What you should do
Every line with the word "requests" in it should be extracted from the data that follows.

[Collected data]
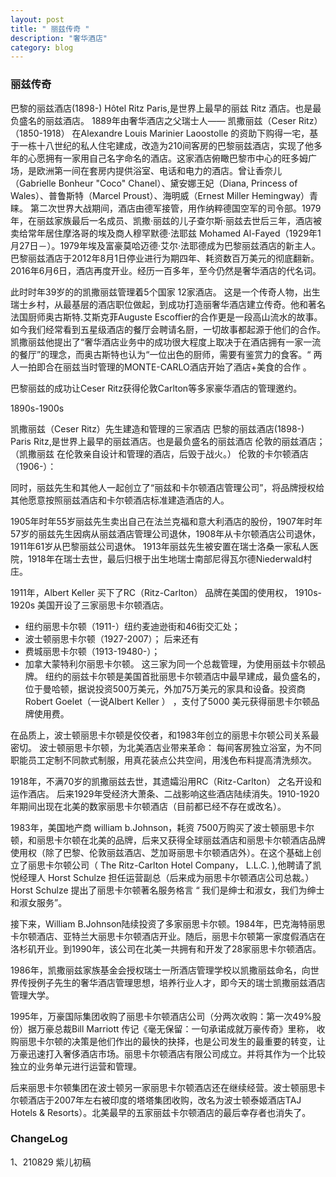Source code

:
 ```yaml
---
layout: post
title: " 丽兹传奇 "
description: "奢华酒店"
category: blog
---
```



### 丽兹传奇

巴黎的丽兹酒店(1898-) Hôtel Ritz Paris,是世界上最早的丽兹 Ritz 酒店。也是最负盛名的丽兹酒店。
1889年由奢华酒店之父瑞士人—— 凯撒丽兹（Ceser Ritz）（1850-1918） 在Alexandre Louis Marinier Laoostolle 的资助下购得一宅，基于一栋十八世纪的私人住宅建成，改造为210间客房的巴黎丽兹酒店，实现了他多年的心愿拥有一家用自己名字命名的酒店。这家酒店俯瞰巴黎市中心的旺多姆广场，是欧洲第一间在套房内提供浴室、电话和电力的酒店。曾让香奈儿（Gabrielle Bonheur "Coco" Chanel）、黛安娜王妃（Diana, Princess of Wales）、普鲁斯特（Marcel Proust）、海明威（Ernest Miller Hemingway）青睐。
第二次世界大战期间，酒店由德军接管，用作纳粹德国空军的司令部。1979年，在丽兹家族最后一名成员、凯撒·丽兹的儿子查尔斯·丽兹去世后三年，酒店被卖给常年居住摩洛哥的埃及商人穆罕默德·法耶兹 Mohamed Al-Fayed（1929年1月27日－）。1979年埃及富豪莫哈迈德·艾尔·法耶德成为巴黎丽兹酒店的新主人。巴黎丽兹酒店于2012年8月1日停业进行为期四年、耗资数百万美元的彻底翻新。2016年6月6日，酒店再度开业。经历一百多年，至今仍然是奢华酒店的代名词。

此时时年39岁的的凯撒丽兹管理着5个国家 12家酒店。
这是一个传奇人物，出生瑞士乡村，从最基层的酒店职位做起，到成功打造丽奢华酒店建立传奇。他和著名法国厨师奥古斯特.艾斯克菲Auguste Escoffier的合作更是一段高山流水的故事。
如今我们经常看到五星级酒店的餐厅会聘请名厨，一切故事都起源于他们的合作。凯撒丽兹他提出了“奢华酒店业务中的成功很大程度上取决于在酒店拥有一家一流的餐厅”的理念，而奥古斯特也认为“一位出色的厨师，需要有鉴赏力的食客。“ 两人一拍即合在丽兹当时管理的MONTE-CARLO酒店开始了酒店+美食的合作 。

巴黎丽兹的成功让Ceser Ritz获得伦敦Carlton等多家豪华酒店的管理邀约。


1890s-1900s 

凯撒丽兹（Ceser Ritz）先生建造和管理的三家酒店
巴黎的丽兹酒店(1898-) Paris Ritz,是世界上最早的丽兹酒店。也是最负盛名的丽兹酒店
伦敦的丽兹酒店； （凯撒丽兹 在伦敦亲自设计和管理的酒店，后毁于战火。）
伦敦的卡尔顿酒店（1906-）：

同时，丽兹先生和其他人一起创立了“丽兹和卡尔顿酒店管理公司”，将品牌授权给其他愿意按照丽兹酒店和卡尔顿酒店标准建造酒店的人。

1905年时年55岁丽兹先生卖出自己在法兰克福和意大利酒店的股份，1907年时年57岁的丽兹先生因病从丽兹酒店管理公司退休，1908年从卡尔顿酒店公司退休，1911年61岁从巴黎丽兹公司退休。
1913年丽兹先生被安置在瑞士洛桑一家私人医院，1918年在瑞士去世，最后归根于出生地瑞士南部尼得瓦尔德Niederwald村庄。


1911年，Albert Keller 买下了RC（Ritz-Carlton） 品牌在美国的使用权，
1910s-1920s
美国开设了三家丽思卡尔顿酒店。

- 纽约丽思卡尔顿（1911-）纽约麦迪逊街和46街交汇处；
- 波士顿丽思卡尔顿（1927-2007）；
后来还有
- 费城丽思卡尔顿（1913-19480-）；
- 加拿大蒙特利尔丽思卡尔顿。
这三家为同一个总裁管理，为使用丽兹卡尔顿品牌。
纽约的丽兹卡尔顿是美国首批丽思卡尔顿酒店中最早建成，最负盛名的，位于曼哈顿，据说投资500万美元，外加75万美元的家具和设备。投资商Robert Goelet（一说Albert Keller ） ，支付了5000 美元获得丽思卡尔顿品牌使用费。 

在品质上，波士顿丽思卡尔顿是佼佼者，和1983年创立的丽思卡尔顿公司关系最密切。
波士顿丽思卡尔顿，为北美酒店业带来革命： 每间客房独立浴室，为不同职能员工定制不同款式制服，用真花装点公共空间，用浅色布料提高清洗频次。

1918年，不满70岁的凯撒丽兹去世，其遗孀沿用RC（Ritz-Carlton） 之名开设和运作酒店。
后来1929年受经济大萧条、二战影响这些酒店陆续消失。1910-1920年期间出现在北美的数家丽思卡尔顿酒店（目前都已经不存在或改名）。

1983年，美国地产商 william b.Johnson，耗资 7500万购买了波士顿丽思卡尔顿，和丽思卡尔顿在北美的品牌，后来又获得全球丽兹酒店和丽思卡尔顿酒店品牌使用权（除了巴黎、伦敦丽兹酒店、芝加哥丽思卡尔顿酒店外）。在这个基础上创立了丽思卡尔顿公司（ The Ritz-Carlton Hotel Company， L.L.C. ),他聘请了凯悦经理人 Horst Schulze 担任运营副总（后来成为丽思卡尔顿酒店公司总裁。）Horst Schulze  提出了丽思卡尔顿著名服务格言 “ 我们是绅士和淑女，我们为绅士和淑女服务”。

接下来，William B.Johnson陆续投资了多家丽思卡尔顿。1984年，巴克海特丽思卡尔顿酒店、亚特兰大丽思卡尔顿酒店开业。随后，丽思卡尔顿第一家度假酒店在洛杉矶开业。到1990年，该公司在北美一共拥有和开发了28家丽思卡尔顿酒店。

1986年，凯撒丽兹家族基金会授权瑞士一所酒店管理学校以凯撒丽兹命名，向世界传授例子先生的奢华酒店管理思想，培养行业人才，即今天的瑞士凯撒丽兹酒店管理大学。


1995年，万豪国际集团收购了丽思卡尔顿酒店公司（分两次收购：第一次49%股份）据万豪总裁Bill Marriott 传记《毫无保留：一句承诺成就万豪传奇》里称， 收购丽思卡尔顿的决策是他们作出的最快的抉择，也是公司发生的最重要的转变，让万豪迅速打入奢侈酒店市场。丽思卡尔顿酒店有限公司成立。并将其作为一个比较独立的业务单元进行运营和管理。


后来丽思卡尔顿集团在波士顿另一家丽思卡尔顿酒店还在继续经营。波士顿丽思卡尔顿酒店于2007年左右被印度的塔塔集团收购，改名为波士顿泰姬酒店TAJ Hotels & Resorts）。北美最早的五家丽兹卡尔顿酒店的最后幸存者也消失了。



### ChangeLog
1、210829 紫儿初稿

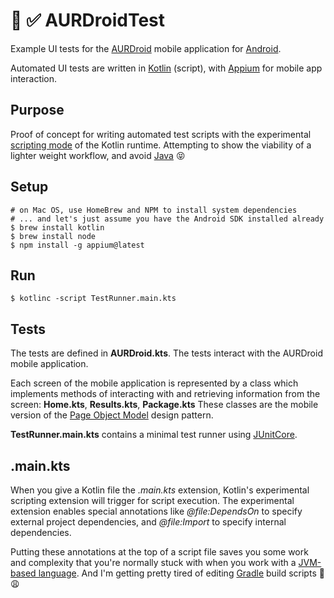 # :iphone: :white_check_mark: AURDroidTest

Example UI tests for the [AURDroid](https://f-droid.org/en/packages/com.rascarlo.aurdroid/) mobile application
for [Android](https://developer.android.com).

Automated UI tests are written in [Kotlin](https://kotlinlang.org) (script), with [Appium](http://appium.io)
for mobile app interaction. 

## Purpose

Proof of concept for writing automated test scripts with the experimental
[scripting mode](https://kotlinlang.org/docs/tutorials/command-line.html#using-the-command-line-to-run-scripts)
of the Kotlin runtime. Attempting to show the viability of a lighter weight workflow, and avoid
[Java](https://www.oracle.com/java) :stuck_out_tongue_closed_eyes: 

## Setup

```
# on Mac OS, use HomeBrew and NPM to install system dependencies
# ... and let's just assume you have the Android SDK installed already
$ brew install kotlin
$ brew install node
$ npm install -g appium@latest
```

## Run

```
$ kotlinc -script TestRunner.main.kts
```

## Tests

The tests are defined in **AURDroid.kts**. The tests interact with the AURDroid mobile application. 

Each screen of the mobile application is represented by a class which implements methods of 
interacting with and retrieving information from the screen: **Home.kts**, **Results.kts**, **Package.kts** 
These classes are the mobile version of the [Page Object Model](https://martinfowler.com/bliki/PageObject.html) 
design pattern. 

**TestRunner.main.kts** contains a minimal test runner using 
[JUnitCore](https://junit.org/junit4/javadoc/latest/org/junit/runner/JUnitCore.html).

## .main.kts

When you give a Kotlin file the _.main.kts_ extension, Kotlin's experimental scripting extension 
will trigger for script execution. The experimental extension enables special annotations like 
_@file:DependsOn_ to specify external project dependencies, and _@file:Import_ to specify internal 
dependencies. 

Putting these annotations at the top of a script file saves you some work and complexity that 
you're normally stuck with when you work with a [JVM-based language](https://en.wikipedia.org/wiki/List_of_JVM_languages). 
And I'm getting pretty tired of editing [Gradle](https://docs.gradle.org/current/userguide/kotlin_dsl.html) 
build scripts :elephant: :weary:


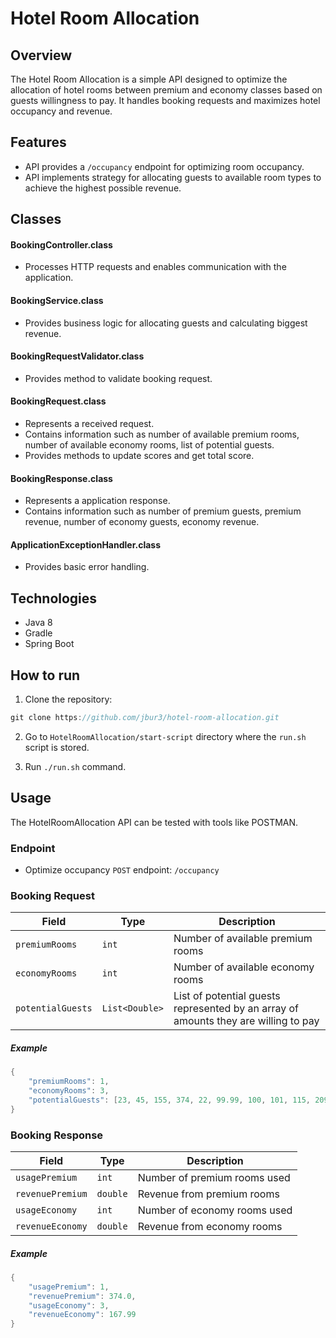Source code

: # Hotel Room Allocation

## Overview

The Hotel Room Allocation is a simple API designed to optimize the allocation of hotel rooms between premium and economy classes based on guests willingness to pay. It handles booking requests and maximizes hotel occupancy and revenue.

## Features

- API provides a ```/occupancy``` endpoint for optimizing room occupancy.
- API implements strategy for allocating guests to available room types to achieve the highest possible revenue. 

## Classes

#### BookingController.class
- Processes HTTP requests and enables communication with the application.

#### BookingService.class
- Provides business logic for allocating guests and calculating biggest revenue.

#### BookingRequestValidator.class
- Provides method to validate booking request.

#### BookingRequest.class
- Represents a received request.
- Contains information such as number of available premium rooms, number of available economy rooms, list of potential guests.
- Provides methods to update scores and get total score.

#### BookingResponse.class
- Represents a application response.
- Contains information such as number of premium guests, premium revenue, number of economy guests, economy revenue.

#### ApplicationExceptionHandler.class
- Provides basic error handling.

## Technologies
- Java 8
- Gradle
- Spring Boot

## How to run
1. Clone the repository:
```java
git clone https://github.com/jbur3/hotel-room-allocation.git
```

2. Go to ```HotelRoomAllocation/start-script``` directory where the ```run.sh``` script is stored.

3. Run ```./run.sh``` command.

## Usage
The HotelRoomAllocation API can be tested with tools like POSTMAN.

### Endpoint
- Optimize occupancy ```POST``` endpoint: ```/occupancy```

### Booking Request
Field | Type         | Description
--- |--------------| ---
```premiumRooms``` | ```int```        | Number of available premium rooms
```economyRooms``` | ```int```        | Number of available economy rooms
```potentialGuests``` | ```List<Double>``` | List of potential guests represented by an array of amounts they are willing to pay

##### Example
```java
{
    "premiumRooms": 1, 
    "economyRooms": 3, 
    "potentialGuests": [23, 45, 155, 374, 22, 99.99, 100, 101, 115, 209]
}
```

### Booking Response
Field | Type               | Description
--- |--------------------| ---
```usagePremium``` | ```int```          | Number of premium rooms used
```revenuePremium``` | ```double```       | Revenue from premium rooms
```usageEconomy``` | ```int``` | Number of economy rooms used
```revenueEconomy``` | ```double``` | Revenue from economy rooms

##### Example
```java
{
    "usagePremium": 1,
    "revenuePremium": 374.0,
    "usageEconomy": 3,
    "revenueEconomy": 167.99
}
```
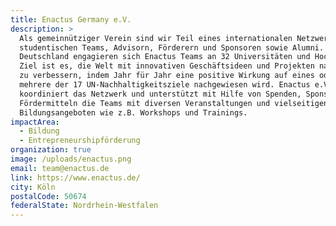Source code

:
 ```yaml
---
title: Enactus Germany e.V.
description: >
  Als gemeinnütziger Verein sind wir Teil eines internationalen Netzwerks aus
  studentischen Teams, Advisorn, Förderern und Sponsoren sowie Alumni. In
  Deutschland engagieren sich Enactus Teams an 32 Universitäten und Hochschulen.
  Ziel ist es, die Welt mit innovativen Geschäftsideen und Projekten nachhaltig
  zu verbessern, indem Jahr für Jahr eine positive Wirkung auf eines oder
  mehrere der 17 UN-Nachhaltigkeitsziele nachgewiesen wird. Enactus e.V.
  koordiniert das Netzwerk und unterstützt mit Hilfe von Spenden, Sponsoring und
  Fördermitteln die Teams mit diversen Veranstaltungen und vielseitigen
  Bildungsangeboten wie z.B. Workshops und Trainings.
impactArea:
  - Bildung
  - Entrepreneurshipförderung
organization: true
image: /uploads/enactus.png
email: team@enactus.de
link: https://www.enactus.de/
city: Köln
postalCode: 50674
federalState: Nordrhein-Westfalen
---
```

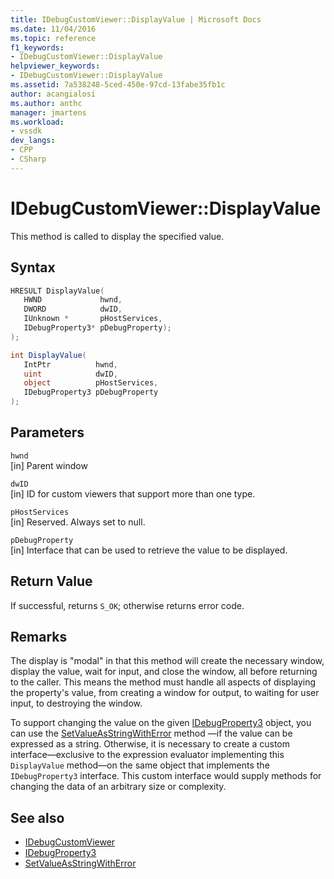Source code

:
 ```yaml
---
title: IDebugCustomViewer::DisplayValue | Microsoft Docs
ms.date: 11/04/2016
ms.topic: reference
f1_keywords:
- IDebugCustomViewer::DisplayValue
helpviewer_keywords:
- IDebugCustomViewer::DisplayValue
ms.assetid: 7a538248-5ced-450e-97cd-13fabe35fb1c
author: acangialosi
ms.author: anthc
manager: jmartens
ms.workload:
- vssdk
dev_langs:
- CPP
- CSharp
---
```

# IDebugCustomViewer::DisplayValue
This method is called to display the specified value.

## Syntax

```cpp
HRESULT DisplayValue(
   HWND             hwnd,
   DWORD            dwID,
   IUnknown *       pHostServices,
   IDebugProperty3* pDebugProperty);
);
```

```csharp
int DisplayValue(
   IntPtr          hwnd,
   uint            dwID,
   object          pHostServices,
   IDebugProperty3 pDebugProperty
);
```

## Parameters
`hwnd`\
[in] Parent window

`dwID`\
[in] ID for custom viewers that support more than one type.

`pHostServices`\
[in] Reserved. Always set to null.

`pDebugProperty`\
[in] Interface that can be used to retrieve the value to be displayed.

## Return Value
 If successful, returns `S_OK`; otherwise returns error code.

## Remarks
 The display is "modal" in that this method will create the necessary window, display the value, wait for input, and close the window, all before returning to the caller. This means the method must handle all aspects of displaying the property's value, from creating a window for output, to waiting for user input, to destroying the window.

 To support changing the value on the given [IDebugProperty3](../../../extensibility/debugger/reference/idebugproperty3.md) object, you can use the [SetValueAsStringWithError](../../../extensibility/debugger/reference/idebugproperty3-setvalueasstringwitherror.md) method —if the value can be expressed as a string. Otherwise, it is necessary to create a custom interface—exclusive to the expression evaluator implementing this `DisplayValue` method—on the same object that implements the `IDebugProperty3` interface. This custom interface would supply methods for changing the data of an arbitrary size or complexity.

## See also
- [IDebugCustomViewer](../../../extensibility/debugger/reference/idebugcustomviewer.md)
- [IDebugProperty3](../../../extensibility/debugger/reference/idebugproperty3.md)
- [SetValueAsStringWithError](../../../extensibility/debugger/reference/idebugproperty3-setvalueasstringwitherror.md)

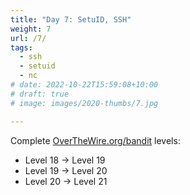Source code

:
 ```yaml
---
title: "Day 7: SetuID, SSH"
weight: 7
url: /7/
tags:
  - ssh
  - setuid
  - nc
# date: 2022-10-22T15:59:08+10:00
# draft: true
# image: images/2020-thumbs/7.jpg

---
```


Complete [OverTheWire.org/bandit](https://overthewire.org/wargames/bandit/) levels:
- Level 18 → Level 19
- Level 19 → Level 20
- Level 20 → Level 21

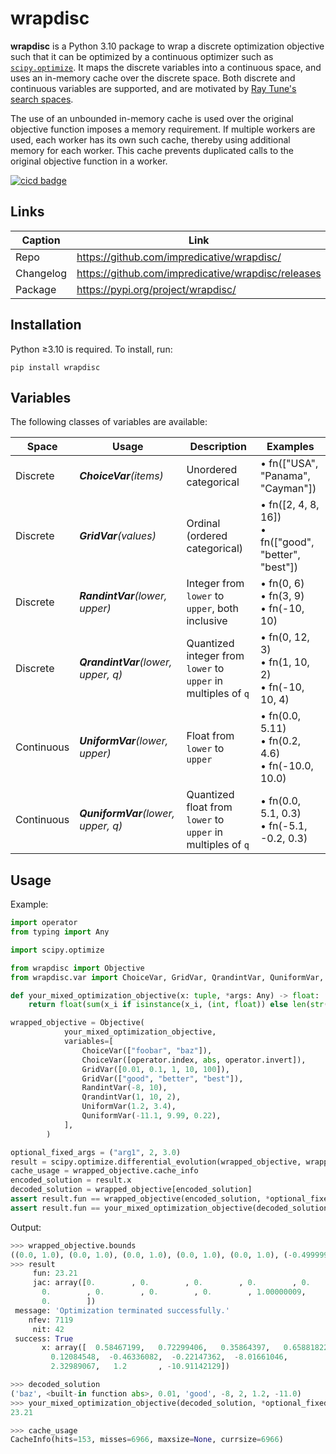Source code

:# wrapdisc
**wrapdisc** is a Python 3.10 package to wrap a discrete optimization objective such that it can be optimized by a continuous optimizer such as [`scipy.optimize`](https://docs.scipy.org/doc/scipy/reference/optimize.html).
It maps the discrete variables into a continuous space, and uses an in-memory cache over the discrete space.
Both discrete and continuous variables are supported, and are motivated by [Ray Tune's search spaces](https://docs.ray.io/en/latest/tune/key-concepts.html#search-spaces).

The use of an unbounded in-memory cache is used over the original objective function imposes a memory requirement.
If multiple workers are used, each worker has its own such cache, thereby using additional memory for each worker.
This cache prevents duplicated calls to the original objective function in a worker.

[![cicd badge](https://github.com/impredicative/wrapdisc/workflows/cicd/badge.svg?branch=master)](https://github.com/impredicative/wrapdisc/actions?query=workflow%3Acicd+branch%3Amaster)

## Links
| Caption   | Link                                               |
|-----------|----------------------------------------------------|
| Repo      | https://github.com/impredicative/wrapdisc/         |
| Changelog | https://github.com/impredicative/wrapdisc/releases |
| Package   | https://pypi.org/project/wrapdisc/                 |

## Installation
Python ≥3.10 is required. To install, run:

    pip install wrapdisc

## Variables
The following classes of variables are available:

| Space      | Usage                              | Description                                                   | Examples                                                 |
|------------|------------------------------------|---------------------------------------------------------------|----------------------------------------------------------|
| Discrete   | _**ChoiceVar**(items)_             | Unordered categorical                                         | • fn(["USA", "Panama", "Cayman"])                        |
| Discrete   | _**GridVar**(values)_              | Ordinal (ordered categorical)                                 | • fn([2, 4, 8, 16])<br/>• fn(["good", "better", "best"]) |
| Discrete   | _**RandintVar**(lower, upper)_     | Integer from `lower` to `upper`, both inclusive               | • fn(0, 6)<br/>• fn(3, 9)<br/>• fn(-10, 10)              |
| Discrete   | _**QrandintVar**(lower, upper, q)_ | Quantized integer from `lower` to `upper` in multiples of `q` | • fn(0, 12, 3)<br/>• fn(1, 10, 2)<br/>• fn(-10, 10, 4)   |
| Continuous | _**UniformVar**(lower, upper)_     | Float from `lower` to `upper`                                 | • fn(0.0, 5.11)<br/>• fn(0.2, 4.6)<br/>• fn(-10.0, 10.0) |
| Continuous | _**QuniformVar**(lower, upper, q)_ | Quantized float from `lower` to `upper` in multiples of `q`   | • fn(0.0, 5.1, 0.3)<br/>• fn(-5.1, -0.2, 0.3)            |

## Usage
Example:
```python
import operator
from typing import Any

import scipy.optimize

from wrapdisc import Objective
from wrapdisc.var import ChoiceVar, GridVar, QrandintVar, QuniformVar, RandintVar, UniformVar

def your_mixed_optimization_objective(x: tuple, *args: Any) -> float:
    return float(sum(x_i if isinstance(x_i, (int, float)) else len(str(x_i)) for x_i in (*x, *args)))

wrapped_objective = Objective(
            your_mixed_optimization_objective,
            variables=[
                ChoiceVar(["foobar", "baz"]),
                ChoiceVar([operator.index, abs, operator.invert]),
                GridVar([0.01, 0.1, 1, 10, 100]),
                GridVar(["good", "better", "best"]),
                RandintVar(-8, 10),
                QrandintVar(1, 10, 2),
                UniformVar(1.2, 3.4),
                QuniformVar(-11.1, 9.99, 0.22),
            ],
        )

optional_fixed_args = ("arg1", 2, 3.0)
result = scipy.optimize.differential_evolution(wrapped_objective, wrapped_objective.bounds, args=optional_fixed_args, seed=0)
cache_usage = wrapped_objective.cache_info
encoded_solution = result.x
decoded_solution = wrapped_objective[encoded_solution]
assert result.fun == wrapped_objective(encoded_solution, *optional_fixed_args)
assert result.fun == your_mixed_optimization_objective(decoded_solution, *optional_fixed_args)
```

Output:
```python
>>> wrapped_objective.bounds
((0.0, 1.0), (0.0, 1.0), (0.0, 1.0), (0.0, 1.0), (0.0, 1.0), (-0.49999999999999994, 4.499999999999999), (-0.49999999999999994, 2.4999999999999996), (-8.499999999999998, 10.499999999999998), (1.0000000000000002, 10.999999999999998), (1.2, 3.4), (-11.109999999999998, 10.009999999999998))
>>> result
     fun: 23.21
     jac: array([0.        , 0.        , 0.        , 0.        , 0.        ,
       0.        , 0.        , 0.        , 0.        , 1.00000009,
       0.        ])
 message: 'Optimization terminated successfully.'
    nfev: 7119
     nit: 42
 success: True
       x: array([  0.58467199,   0.72299406,   0.35864397,   0.65881822,
         0.12084548,  -0.46336082,  -0.22147362,  -8.01661046,
         2.32989067,   1.2       , -10.91142129])

>>> decoded_solution
('baz', <built-in function abs>, 0.01, 'good', -8, 2, 1.2, -11.0)
>>> your_mixed_optimization_objective(decoded_solution, *optional_fixed_args)
23.21

>>> cache_usage
CacheInfo(hits=153, misses=6966, maxsize=None, currsize=6966)
```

Result below
The Hotel Room Allocation is a simple API designed to optimize the allocation of hotel rooms between premium and economy classes based on guests willingness to pay. It handles booking requests and maximizes hotel occupancy and revenue.
- Processes HTTP requests and enables communication with the application.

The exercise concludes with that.